Data to examine:
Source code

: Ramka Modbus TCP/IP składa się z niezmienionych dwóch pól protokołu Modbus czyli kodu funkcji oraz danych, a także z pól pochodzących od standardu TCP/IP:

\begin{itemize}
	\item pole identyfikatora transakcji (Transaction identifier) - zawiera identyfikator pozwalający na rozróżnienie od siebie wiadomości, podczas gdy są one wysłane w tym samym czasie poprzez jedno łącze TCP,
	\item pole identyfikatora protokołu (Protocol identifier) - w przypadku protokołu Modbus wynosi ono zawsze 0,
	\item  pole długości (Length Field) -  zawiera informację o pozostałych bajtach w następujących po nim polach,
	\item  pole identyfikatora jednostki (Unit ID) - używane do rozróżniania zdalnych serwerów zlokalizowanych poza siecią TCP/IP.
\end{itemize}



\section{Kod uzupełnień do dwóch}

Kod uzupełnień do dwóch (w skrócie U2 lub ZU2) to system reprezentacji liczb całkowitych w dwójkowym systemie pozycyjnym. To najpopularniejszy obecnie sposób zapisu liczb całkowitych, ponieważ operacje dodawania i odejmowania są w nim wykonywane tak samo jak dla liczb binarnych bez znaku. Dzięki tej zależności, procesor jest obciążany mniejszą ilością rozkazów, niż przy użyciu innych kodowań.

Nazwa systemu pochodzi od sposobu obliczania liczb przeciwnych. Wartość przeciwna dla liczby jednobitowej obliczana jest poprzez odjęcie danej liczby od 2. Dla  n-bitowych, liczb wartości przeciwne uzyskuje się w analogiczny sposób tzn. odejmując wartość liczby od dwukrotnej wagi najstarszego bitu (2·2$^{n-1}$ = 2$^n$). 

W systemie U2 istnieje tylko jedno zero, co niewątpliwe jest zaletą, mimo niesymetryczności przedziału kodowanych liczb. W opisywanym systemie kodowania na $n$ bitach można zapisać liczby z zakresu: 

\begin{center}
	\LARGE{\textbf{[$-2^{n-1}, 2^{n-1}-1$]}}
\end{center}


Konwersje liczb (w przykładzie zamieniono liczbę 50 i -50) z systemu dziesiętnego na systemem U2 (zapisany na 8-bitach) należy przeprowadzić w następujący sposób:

Instructions for the task:
Would you set down every entry again, exactly?

Response to the task:
Source code

: Ramka Modbus TCP/IP składa się z niezmienionych dwóch pól protokołu Modbus czyli kodu funkcji oraz danych, a także z pól pochodzących od standardu TCP/IP:

\begin{itemize}
	\item pole identyfikatora transakcji (Transaction identifier) - zawiera identyfikator pozwalający na rozróżnienie od siebie wiadomości, podczas gdy są one wysłane w tym samym czasie poprzez jedno łącze TCP,
	\item pole identyfikatora protokołu (Protocol identifier) - w przypadku protokołu Modbus wynosi ono zawsze 0,
	\item  pole długości (Length Field) -  zawiera informację o pozostałych bajtach w następujących po nim polach,
	\item  pole identyfikatora jednostki (Unit ID) - używane do rozróżniania zdalnych serwerów zlokalizowanych poza siecią TCP/IP.
\end{itemize}



\section{Kod uzupełnień do dwóch}

Kod uzupełnień do dwóch (w skrócie U2 lub ZU2) to system reprezentacji liczb całkowitych w dwójkowym systemie pozycyjnym. To najpopularniejszy obecnie sposób zapisu liczb całkowitych, ponieważ operacje dodawania i odejmowania są w nim wykonywane tak samo jak dla liczb binarnych bez znaku. Dzięki tej zależności, procesor jest obciążany mniejszą ilością rozkazów, niż przy użyciu innych kodowań.

Nazwa systemu pochodzi od sposobu obliczania liczb przeciwnych. Wartość przeciwna dla liczby jednobitowej obliczana jest poprzez odjęcie danej liczby od 2. Dla  n-bitowych, liczb wartości przeciwne uzyskuje się w analogiczny sposób tzn. odejmując wartość liczby od dwukrotnej wagi najstarszego bitu (2·2$^{n-1}$ = 2$^n$). 

W systemie U2 istnieje tylko jedno zero, co niewątpliwe jest zaletą, mimo niesymetryczności przedziału kodowanych liczb. W opisywanym systemie kodowania na $n$ bitach można zapisać liczby z zakresu: 

\begin{center}
	\LARGE{\textbf{[$-2^{n-1}, 2^{n-1}-1$]}}
\end{center}


Konwersje liczb (w przykładzie zamieniono liczbę 50 i -50) z systemu dziesiętnego na systemem U2 (zapisany na 8-bitach) należy przeprowadzić w następujący sposób:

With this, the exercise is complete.